> **WHAT IS EXPECTED**:
Would you reproduce the entries exactly, including every line?

• • •

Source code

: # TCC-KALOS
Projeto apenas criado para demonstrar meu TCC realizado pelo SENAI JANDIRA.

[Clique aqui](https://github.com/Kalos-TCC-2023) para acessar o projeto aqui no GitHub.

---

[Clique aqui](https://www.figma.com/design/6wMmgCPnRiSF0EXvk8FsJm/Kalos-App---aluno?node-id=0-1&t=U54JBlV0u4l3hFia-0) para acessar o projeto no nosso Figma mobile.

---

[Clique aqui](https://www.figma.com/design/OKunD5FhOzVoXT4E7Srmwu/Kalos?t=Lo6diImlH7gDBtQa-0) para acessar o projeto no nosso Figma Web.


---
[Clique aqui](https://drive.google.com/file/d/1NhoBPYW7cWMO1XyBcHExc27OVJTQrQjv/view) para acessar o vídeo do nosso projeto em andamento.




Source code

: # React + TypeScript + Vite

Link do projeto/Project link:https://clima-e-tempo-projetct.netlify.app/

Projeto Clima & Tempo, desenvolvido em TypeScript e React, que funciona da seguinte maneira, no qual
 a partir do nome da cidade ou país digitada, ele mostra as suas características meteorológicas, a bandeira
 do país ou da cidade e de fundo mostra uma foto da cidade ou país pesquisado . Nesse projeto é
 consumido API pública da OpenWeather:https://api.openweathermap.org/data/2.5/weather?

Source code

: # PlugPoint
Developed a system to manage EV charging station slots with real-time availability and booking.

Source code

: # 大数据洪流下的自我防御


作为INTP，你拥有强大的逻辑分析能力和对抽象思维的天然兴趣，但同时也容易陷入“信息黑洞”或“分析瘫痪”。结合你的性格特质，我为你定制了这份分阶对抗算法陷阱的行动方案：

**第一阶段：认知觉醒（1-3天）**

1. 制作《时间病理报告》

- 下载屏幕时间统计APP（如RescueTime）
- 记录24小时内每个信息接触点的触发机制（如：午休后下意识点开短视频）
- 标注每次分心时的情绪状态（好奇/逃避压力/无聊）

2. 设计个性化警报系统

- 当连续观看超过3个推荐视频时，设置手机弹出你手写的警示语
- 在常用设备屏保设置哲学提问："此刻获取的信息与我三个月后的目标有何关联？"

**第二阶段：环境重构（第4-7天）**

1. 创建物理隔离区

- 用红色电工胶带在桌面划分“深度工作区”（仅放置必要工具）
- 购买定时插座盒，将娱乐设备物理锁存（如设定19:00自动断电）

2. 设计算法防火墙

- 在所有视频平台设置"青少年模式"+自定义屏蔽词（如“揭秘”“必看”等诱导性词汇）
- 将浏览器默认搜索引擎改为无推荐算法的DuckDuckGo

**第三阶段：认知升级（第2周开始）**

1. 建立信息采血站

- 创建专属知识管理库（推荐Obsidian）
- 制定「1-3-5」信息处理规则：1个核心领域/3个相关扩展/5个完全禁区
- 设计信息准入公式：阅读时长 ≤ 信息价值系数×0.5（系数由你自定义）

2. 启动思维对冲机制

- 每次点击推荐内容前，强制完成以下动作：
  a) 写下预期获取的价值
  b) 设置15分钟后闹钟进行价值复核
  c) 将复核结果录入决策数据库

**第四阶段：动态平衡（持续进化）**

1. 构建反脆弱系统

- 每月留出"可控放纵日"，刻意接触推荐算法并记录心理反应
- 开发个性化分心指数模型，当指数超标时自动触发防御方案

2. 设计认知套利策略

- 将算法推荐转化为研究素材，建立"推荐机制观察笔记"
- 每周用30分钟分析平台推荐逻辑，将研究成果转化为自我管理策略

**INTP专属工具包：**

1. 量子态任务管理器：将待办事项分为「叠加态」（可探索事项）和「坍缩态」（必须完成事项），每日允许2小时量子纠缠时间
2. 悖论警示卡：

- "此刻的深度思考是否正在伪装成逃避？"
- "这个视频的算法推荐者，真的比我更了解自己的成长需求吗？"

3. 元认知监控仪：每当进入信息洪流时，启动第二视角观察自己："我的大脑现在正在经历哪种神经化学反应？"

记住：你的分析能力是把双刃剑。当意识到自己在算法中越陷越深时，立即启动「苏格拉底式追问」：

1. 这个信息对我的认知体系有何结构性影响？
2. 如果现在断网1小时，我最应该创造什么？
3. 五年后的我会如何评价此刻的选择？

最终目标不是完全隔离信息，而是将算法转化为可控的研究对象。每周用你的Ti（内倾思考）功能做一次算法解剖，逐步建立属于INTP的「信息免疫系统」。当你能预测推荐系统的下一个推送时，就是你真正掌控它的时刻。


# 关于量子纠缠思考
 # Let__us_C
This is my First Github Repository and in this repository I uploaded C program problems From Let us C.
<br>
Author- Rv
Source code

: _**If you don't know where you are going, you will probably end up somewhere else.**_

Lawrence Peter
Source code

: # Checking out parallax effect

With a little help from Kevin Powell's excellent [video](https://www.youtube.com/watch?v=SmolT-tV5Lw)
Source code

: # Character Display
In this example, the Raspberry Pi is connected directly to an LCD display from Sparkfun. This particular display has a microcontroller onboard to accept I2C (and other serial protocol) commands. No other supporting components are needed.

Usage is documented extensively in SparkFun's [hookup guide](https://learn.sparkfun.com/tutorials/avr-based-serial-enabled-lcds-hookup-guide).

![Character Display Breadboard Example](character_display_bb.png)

• • •

> **EXERCISE ANSWER**:
Source code

: # TCC-KALOS
Projeto apenas criado para demonstrar meu TCC realizado pelo SENAI JANDIRA.

[Clique aqui](https://github.com/Kalos-TCC-2023) para acessar o projeto aqui no GitHub.

---

[Clique aqui](https://www.figma.com/design/6wMmgCPnRiSF0EXvk8FsJm/Kalos-App---aluno?node-id=0-1&t=U54JBlV0u4l3hFia-0) para acessar o projeto no nosso Figma mobile.

---

[Clique aqui](https://www.figma.com/design/OKunD5FhOzVoXT4E7Srmwu/Kalos?t=Lo6diImlH7gDBtQa-0) para acessar o projeto no nosso Figma Web.


---
[Clique aqui](https://drive.google.com/file/d/1NhoBPYW7cWMO1XyBcHExc27OVJTQrQjv/view) para acessar o vídeo do nosso projeto em andamento.




Source code

: # React + TypeScript + Vite

Link do projeto/Project link:https://clima-e-tempo-projetct.netlify.app/

Projeto Clima & Tempo, desenvolvido em TypeScript e React, que funciona da seguinte maneira, no qual
 a partir do nome da cidade ou país digitada, ele mostra as suas características meteorológicas, a bandeira
 do país ou da cidade e de fundo mostra uma foto da cidade ou país pesquisado . Nesse projeto é
 consumido API pública da OpenWeather:https://api.openweathermap.org/data/2.5/weather?

Source code

: # PlugPoint
Developed a system to manage EV charging station slots with real-time availability and booking.

Source code

: # 大数据洪流下的自我防御


作为INTP，你拥有强大的逻辑分析能力和对抽象思维的天然兴趣，但同时也容易陷入“信息黑洞”或“分析瘫痪”。结合你的性格特质，我为你定制了这份分阶对抗算法陷阱的行动方案：

**第一阶段：认知觉醒（1-3天）**

1. 制作《时间病理报告》

- 下载屏幕时间统计APP（如RescueTime）
- 记录24小时内每个信息接触点的触发机制（如：午休后下意识点开短视频）
- 标注每次分心时的情绪状态（好奇/逃避压力/无聊）

2. 设计个性化警报系统

- 当连续观看超过3个推荐视频时，设置手机弹出你手写的警示语
- 在常用设备屏保设置哲学提问："此刻获取的信息与我三个月后的目标有何关联？"

**第二阶段：环境重构（第4-7天）**

1. 创建物理隔离区

- 用红色电工胶带在桌面划分“深度工作区”（仅放置必要工具）
- 购买定时插座盒，将娱乐设备物理锁存（如设定19:00自动断电）

2. 设计算法防火墙

- 在所有视频平台设置"青少年模式"+自定义屏蔽词（如“揭秘”“必看”等诱导性词汇）
- 将浏览器默认搜索引擎改为无推荐算法的DuckDuckGo

**第三阶段：认知升级（第2周开始）**

1. 建立信息采血站

- 创建专属知识管理库（推荐Obsidian）
- 制定「1-3-5」信息处理规则：1个核心领域/3个相关扩展/5个完全禁区
- 设计信息准入公式：阅读时长 ≤ 信息价值系数×0.5（系数由你自定义）

2. 启动思维对冲机制

- 每次点击推荐内容前，强制完成以下动作：
  a) 写下预期获取的价值
  b) 设置15分钟后闹钟进行价值复核
  c) 将复核结果录入决策数据库

**第四阶段：动态平衡（持续进化）**

1. 构建反脆弱系统

- 每月留出"可控放纵日"，刻意接触推荐算法并记录心理反应
- 开发个性化分心指数模型，当指数超标时自动触发防御方案

2. 设计认知套利策略

- 将算法推荐转化为研究素材，建立"推荐机制观察笔记"
- 每周用30分钟分析平台推荐逻辑，将研究成果转化为自我管理策略

**INTP专属工具包：**

1. 量子态任务管理器：将待办事项分为「叠加态」（可探索事项）和「坍缩态」（必须完成事项），每日允许2小时量子纠缠时间
2. 悖论警示卡：

- "此刻的深度思考是否正在伪装成逃避？"
- "这个视频的算法推荐者，真的比我更了解自己的成长需求吗？"

3. 元认知监控仪：每当进入信息洪流时，启动第二视角观察自己："我的大脑现在正在经历哪种神经化学反应？"

记住：你的分析能力是把双刃剑。当意识到自己在算法中越陷越深时，立即启动「苏格拉底式追问」：

1. 这个信息对我的认知体系有何结构性影响？
2. 如果现在断网1小时，我最应该创造什么？
3. 五年后的我会如何评价此刻的选择？

最终目标不是完全隔离信息，而是将算法转化为可控的研究对象。每周用你的Ti（内倾思考）功能做一次算法解剖，逐步建立属于INTP的「信息免疫系统」。当你能预测推荐系统的下一个推送时，就是你真正掌控它的时刻。


# 关于量子纠缠思考
 # Let__us_C
This is my First Github Repository and in this repository I uploaded C program problems From Let us C.
<br>
Author- Rv
Source code

: _**If you don't know where you are going, you will probably end up somewhere else.**_

Lawrence Peter
Source code

: # Checking out parallax effect

With a little help from Kevin Powell's excellent [video](https://www.youtube.com/watch?v=SmolT-tV5Lw)
Source code

: # Character Display
In this example, the Raspberry Pi is connected directly to an LCD display from Sparkfun. This particular display has a microcontroller onboard to accept I2C (and other serial protocol) commands. No other supporting components are needed.

Usage is documented extensively in SparkFun's [hookup guide](https://learn.sparkfun.com/tutorials/avr-based-serial-enabled-lcds-hookup-guide).

![Character Display Breadboard Example](character_display_bb.png)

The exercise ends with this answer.